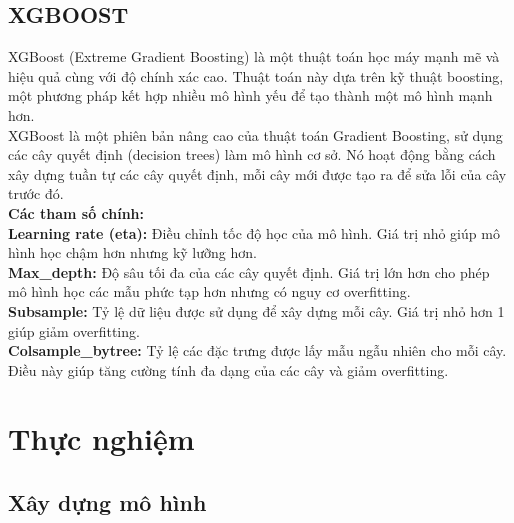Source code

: \documentclass[conference]{IEEEtran}
\begin{document}
	\subsection{XGBOOST}
	XGBoost (Extreme Gradient Boosting) là một thuật toán học máy mạnh mẽ và hiệu quả cùng với độ chính xác cao. Thuật toán này dựa trên kỹ thuật boosting, một phương pháp kết hợp nhiều mô hình yếu để tạo thành một mô hình mạnh hơn.\\
	XGBoost là một phiên bản nâng cao của thuật toán Gradient Boosting, sử dụng các cây quyết định (decision trees) làm mô hình cơ sở. Nó hoạt động bằng cách xây dựng tuần tự các cây quyết định, mỗi cây mới được tạo ra để sửa lỗi của cây trước đó.\\
	\textbf{Các tham số chính:}\\
	\textbf{Learning rate (eta):} Điều chỉnh tốc độ học của mô hình. Giá trị nhỏ giúp mô hình học chậm hơn nhưng kỹ lưỡng hơn.\\
	\textbf{Max\_depth:} Độ sâu tối đa của các cây quyết định. Giá trị lớn hơn cho phép mô hình học các mẫu phức tạp hơn nhưng có nguy cơ overfitting.\\
	\textbf{Subsample:} Tỷ lệ dữ liệu được sử dụng để xây dựng mỗi cây. Giá trị nhỏ hơn 1 giúp giảm overfitting.\\
	\textbf{Colsample\_bytree:} Tỷ lệ các đặc trưng được lấy mẫu ngẫu nhiên cho mỗi cây. Điều này giúp tăng cường tính đa dạng của các cây và giảm overfitting.\\
	
	\section{Thực nghiệm}
	
	\subsection{Xây dựng mô hình}
	
\end{document}
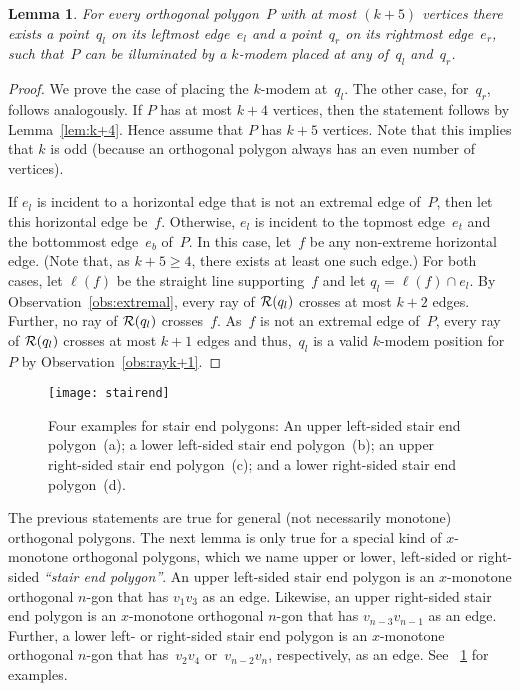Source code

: \documentclass[A4]{article}
\newtheorem{lemma}[theorem]{Lemma}
\begin{document}
\begin{lemma}\label{lem:k+5}
For every orthogonal polygon~$P$ with at most $(k+5)$ vertices there exists a point~$q_l$ on its leftmost edge~$e_l$ and a point~$q_r$ on its rightmost edge~$e_r$, such that~$P$ can be illuminated by a \mbox{$k$-modem} placed at any of~$q_l$ and~$q_r$.
\end{lemma}
\begin{proof}
We prove the case of placing the \mbox{$k$-modem} at~$q_l$.
The other case, for~$q_r$, follows analogously.
If $P$ has at most $k+4$ vertices, then the statement follows by Lemma~\ref{lem:k+4}.
Hence assume that $P$ has $k+5$ vertices. Note that this implies that $k$ is odd (because an orthogonal polygon always has an even number of vertices).

If $e_l$ is incident to a horizontal edge that is not an extremal edge of~$P$, then let this horizontal edge be~$f$.
Otherwise, $e_l$ is incident to the topmost edge~$e_t$ and the bottommost edge~$e_b$ of~$P$.
In this case, let~$f$ be any non-extreme horizontal edge.
(Note that, as $k+5 \geq 4$, there exists at least one such edge.)
For both cases, let $\ell(f)$ be the straight line supporting~$f$ and let $q_l=\ell(f)\cap e_l$.
By Observation~\ref{obs:extremal}, every ray of ${\cal R}(q_l)$ crosses at most $k+2$ edges.
Further, no ray of ${\cal R}(q_l)$ crosses~$f$.
As~$f$ is not an extremal edge of~$P$, every ray of ${\cal R}(q_l)$ crosses at most $k+1$ edges and thus,~$q_l$ is a valid \mbox{$k$-modem} position for~$P$ by Observation~\ref{obs:rayk+1}.
\end{proof}


\begin{figure}[htb]
  \centering
  \texttt{[image: stairend]}
  \caption{Four examples for stair end polygons:
	  An upper left-sided stair end polygon~(a);
  	  a lower left-sided stair end polygon~(b);
	  an upper right-sided stair end polygon~(c); and 
  	  a lower right-sided stair end polygon~(d).}
  \label{fig:stairend}
\end{figure}

The previous statements are true for general (not necessarily monotone) orthogonal polygons.
The next lemma is only true for a special kind of $x$-monotone orthogonal polygons, which we name upper or lower, left-sided or right-sided \emph{``stair end polygon''}.
An upper left-sided stair end polygon is an $x$-monotone orthogonal $n$-gon that has $v_1v_3$ as an edge.
Likewise, an upper right-sided stair end polygon is an $x$-monotone orthogonal $n$-gon that has $v_{n-3}v_{n-1}$ as an edge.
Further, a lower left- or right-sided stair end polygon is an $x$-monotone orthogonal $n$-gon that has~$v_{2}v_{4}$ or~$v_{n-2}v_{n}$, respectively, as an edge.
See \figurename~\ref{fig:stairend} for examples.
\end{document}
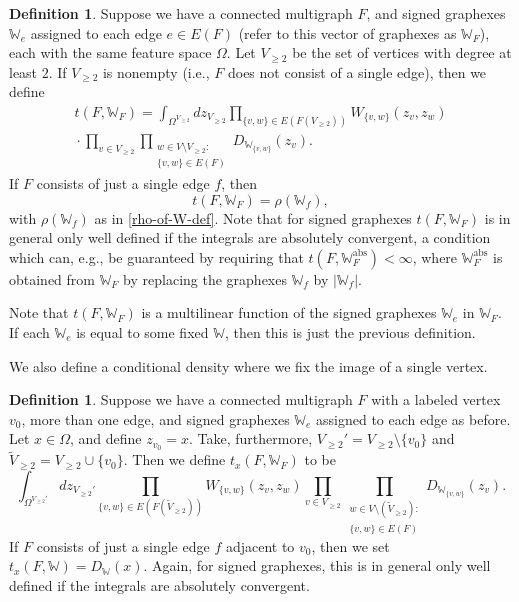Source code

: \documentclass{amsart}
\numberwithin{equation}{section}
\numberwithin{figure}{section}
\theoremstyle{definition}
\newtheorem{definition}[theorem]{Definition}
\theoremstyle{remark}
\newcommand{\cW}{\mathbb{W}}
\begin{document}
\begin{definition}
Suppose we have a connected multigraph $F$, and signed graphexes $\cW_e$
assigned to each edge $e \in E(F)$ (refer to this vector of graphexes as
$\cW_F$), each with the same feature space $\Omega$. Let $V_{\ge 2}$ be the
set of vertices with degree at least $2$. If $V_{\ge 2}$ is nonempty (i.e.,
$F$ does not consist of a single edge), then we define
\begin{multline*}
t(F,\cW_F) = \int_{\Omega^{V_{\ge 2}}}dz_{V_{\ge 2}} \prod_{\{v,w\} \in E(F(V_{\ge 2}))}
W_{\{v,w\}}(z_v,z_w)\\
\phantom{} \cdot \prod_{v \in V_{\ge 2}} \prod_{\substack{w \in V \setminus V_{\geq 2}:\\\{v,w\} \in E(F)}} D_{\cW_{\{v,w\}}}(z_v).
\qquad\end{multline*}
If $F$ consists of just a single edge $f$, then
\[t(F,\cW_F)=
\rho(\cW_f),
\]
with $\rho(\cW_f)$ as in \eqref{rho-of-W-def}. Note that for signed graphexes
$t(F,\cW_F)$ is in general only well defined if the integrals are absolutely
convergent, a condition which can, e.g., be guaranteed by requiring that
$t(F,\cW_F^{\text{abs}})<\infty$, where $\cW_F^{\text{abs}}$ is obtained from
$\cW_F$ by replacing the graphexes $\cW_f$ by $|\cW_f|$.
\end{definition}

Note that $t(F,\cW_F)$ is a multilinear function of the signed graphexes
$\cW_e$ in $\cW_F$. If each $\cW_e$ is equal to some fixed $\cW$, then this
is just the previous definition.

We also define a conditional density where we fix the image of a single
vertex.

\begin{definition}
Suppose we have a connected multigraph $F$ with a labeled vertex $v_0$, more
than one edge, and signed graphexes $\cW_e$ assigned to each edge as before.
Let $x \in \Omega$, and define $z_{v_0}=x$. Take, furthermore, $V_{\geq
2}'=V_{\geq 2} \setminus \{v_0\}$ and $\widetilde{V}_{\geq 2}=V_{\geq 2} \cup
\{v_0\}$. Then we define $t_x(F,\cW_F)$ to be
\[
\int_{\Omega^{V_{\geq 2}'}} dz_{V_{\geq 2}'} \prod_{\{v,w\} \in
E(F(\widetilde V_{\geq2}))} W_{\{v,w\}}(z_v,z_w)
\prod_{v \in
{V_{\ge 2}}}
\prod_{\substack{w \in V \setminus (\widetilde V_{\geq 2}):\\ \{v,w\} \in E(F)}} D_{\cW_{\{v,w\}}}(z_v) .
\]
If $F$ consists of just a single edge $f$ adjacent to $v_0$, then we set
$t_x(F,\cW)=D_{\cW}(x)$. Again, for signed graphexes, this is in general only
well defined if the integrals are absolutely convergent.
\end{definition}
\end{document}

____________________

Reproduce the data above word for word and omit the images.

§ **Exercise answer**:
Source code

: \documentclass[conference]{IEEEtran}
\begin{document}
	\subsection{XGBOOST}
	XGBoost (Extreme Gradient Boosting) là một thuật toán học máy mạnh mẽ và hiệu quả cùng với độ chính xác cao. Thuật toán này dựa trên kỹ thuật boosting, một phương pháp kết hợp nhiều mô hình yếu để tạo thành một mô hình mạnh hơn.\\
	XGBoost là một phiên bản nâng cao của thuật toán Gradient Boosting, sử dụng các cây quyết định (decision trees) làm mô hình cơ sở. Nó hoạt động bằng cách xây dựng tuần tự các cây quyết định, mỗi cây mới được tạo ra để sửa lỗi của cây trước đó.\\
	\textbf{Các tham số chính:}\\
	\textbf{Learning rate (eta):} Điều chỉnh tốc độ học của mô hình. Giá trị nhỏ giúp mô hình học chậm hơn nhưng kỹ lưỡng hơn.\\
	\textbf{Max\_depth:} Độ sâu tối đa của các cây quyết định. Giá trị lớn hơn cho phép mô hình học các mẫu phức tạp hơn nhưng có nguy cơ overfitting.\\
	\textbf{Subsample:} Tỷ lệ dữ liệu được sử dụng để xây dựng mỗi cây. Giá trị nhỏ hơn 1 giúp giảm overfitting.\\
	\textbf{Colsample\_bytree:} Tỷ lệ các đặc trưng được lấy mẫu ngẫu nhiên cho mỗi cây. Điều này giúp tăng cường tính đa dạng của các cây và giảm overfitting.\\
	
	\section{Thực nghiệm}
	
	\subsection{Xây dựng mô hình}
	
\end{document}
Source code

: \documentclass[A4]{article}
\newtheorem{lemma}[theorem]{Lemma}
\begin{document}
\begin{lemma}\label{lem:k+5}
For every orthogonal polygon~$P$ with at most $(k+5)$ vertices there exists a point~$q_l$ on its leftmost edge~$e_l$ and a point~$q_r$ on its rightmost edge~$e_r$, such that~$P$ can be illuminated by a \mbox{$k$-modem} placed at any of~$q_l$ and~$q_r$.
\end{lemma}
\begin{proof}
We prove the case of placing the \mbox{$k$-modem} at~$q_l$.
The other case, for~$q_r$, follows analogously.
If $P$ has at most $k+4$ vertices, then the statement follows by Lemma~\ref{lem:k+4}.
Hence assume that $P$ has $k+5$ vertices. Note that this implies that $k$ is odd (because an orthogonal polygon always has an even number of vertices).

If $e_l$ is incident to a horizontal edge that is not an extremal edge of~$P$, then let this horizontal edge be~$f$.
Otherwise, $e_l$ is incident to the topmost edge~$e_t$ and the bottommost edge~$e_b$ of~$P$.
In this case, let~$f$ be any non-extreme horizontal edge.
(Note that, as $k+5 \geq 4$, there exists at least one such edge.)
For both cases, let $\ell(f)$ be the straight line supporting~$f$ and let $q_l=\ell(f)\cap e_l$.
By Observation~\ref{obs:extremal}, every ray of ${\cal R}(q_l)$ crosses at most $k+2$ edges.
Further, no ray of ${\cal R}(q_l)$ crosses~$f$.
As~$f$ is not an extremal edge of~$P$, every ray of ${\cal R}(q_l)$ crosses at most $k+1$ edges and thus,~$q_l$ is a valid \mbox{$k$-modem} position for~$P$ by Observation~\ref{obs:rayk+1}.
\end{proof}


\begin{figure}[htb]
  \centering
  \texttt{[image: stairend]}
  \caption{Four examples for stair end polygons:
	  An upper left-sided stair end polygon~(a);
  	  a lower left-sided stair end polygon~(b);
	  an upper right-sided stair end polygon~(c); and 
  	  a lower right-sided stair end polygon~(d).}
  \label{fig:stairend}
\end{figure}

The previous statements are true for general (not necessarily monotone) orthogonal polygons.
The next lemma is only true for a special kind of $x$-monotone orthogonal polygons, which we name upper or lower, left-sided or right-sided \emph{``stair end polygon''}.
An upper left-sided stair end polygon is an $x$-monotone orthogonal $n$-gon that has $v_1v_3$ as an edge.
Likewise, an upper right-sided stair end polygon is an $x$-monotone orthogonal $n$-gon that has $v_{n-3}v_{n-1}$ as an edge.
Further, a lower left- or right-sided stair end polygon is an $x$-monotone orthogonal $n$-gon that has~$v_{2}v_{4}$ or~$v_{n-2}v_{n}$, respectively, as an edge.
See \figurename~\ref{fig:stairend} for examples.
\end{document}
Source code

: \documentclass{amsart}
\numberwithin{equation}{section}
\numberwithin{figure}{section}
\theoremstyle{definition}
\newtheorem{definition}[theorem]{Definition}
\theoremstyle{remark}
\newcommand{\cW}{\mathbb{W}}
\begin{document}
\begin{definition}
Suppose we have a connected multigraph $F$, and signed graphexes $\cW_e$
assigned to each edge $e \in E(F)$ (refer to this vector of graphexes as
$\cW_F$), each with the same feature space $\Omega$. Let $V_{\ge 2}$ be the
set of vertices with degree at least $2$. If $V_{\ge 2}$ is nonempty (i.e.,
$F$ does not consist of a single edge), then we define
\begin{multline*}
t(F,\cW_F) = \int_{\Omega^{V_{\ge 2}}}dz_{V_{\ge 2}} \prod_{\{v,w\} \in E(F(V_{\ge 2}))}
W_{\{v,w\}}(z_v,z_w)\\
\phantom{} \cdot \prod_{v \in V_{\ge 2}} \prod_{\substack{w \in V \setminus V_{\geq 2}:\\\{v,w\} \in E(F)}} D_{\cW_{\{v,w\}}}(z_v).
\qquad\end{multline*}
If $F$ consists of just a single edge $f$, then
\[t(F,\cW_F)=
\rho(\cW_f),
\]
with $\rho(\cW_f)$ as in \eqref{rho-of-W-def}. Note that for signed graphexes
$t(F,\cW_F)$ is in general only well defined if the integrals are absolutely
convergent, a condition which can, e.g., be guaranteed by requiring that
$t(F,\cW_F^{\text{abs}})<\infty$, where $\cW_F^{\text{abs}}$ is obtained from
$\cW_F$ by replacing the graphexes $\cW_f$ by $|\cW_f|$.
\end{definition}

Note that $t(F,\cW_F)$ is a multilinear function of the signed graphexes
$\cW_e$ in $\cW_F$. If each $\cW_e$ is equal to some fixed $\cW$, then this
is just the previous definition.

We also define a conditional density where we fix the image of a single
vertex.

\begin{definition}
Suppose we have a connected multigraph $F$ with a labeled vertex $v_0$, more
than one edge, and signed graphexes $\cW_e$ assigned to each edge as before.
Let $x \in \Omega$, and define $z_{v_0}=x$. Take, furthermore, $V_{\geq
2}'=V_{\geq 2} \setminus \{v_0\}$ and $\widetilde{V}_{\geq 2}=V_{\geq 2} \cup
\{v_0\}$. Then we define $t_x(F,\cW_F)$ to be
\[
\int_{\Omega^{V_{\geq 2}'}} dz_{V_{\geq 2}'} \prod_{\{v,w\} \in
E(F(\widetilde V_{\geq2}))} W_{\{v,w\}}(z_v,z_w)
\prod_{v \in
{V_{\ge 2}}}
\prod_{\substack{w \in V \setminus (\widetilde V_{\geq 2}):\\ \{v,w\} \in E(F)}} D_{\cW_{\{v,w\}}}(z_v) .
\]
If $F$ consists of just a single edge $f$ adjacent to $v_0$, then we set
$t_x(F,\cW)=D_{\cW}(x)$. Again, for signed graphexes, this is in general only
well defined if the integrals are absolutely convergent.
\end{definition}
\end{document}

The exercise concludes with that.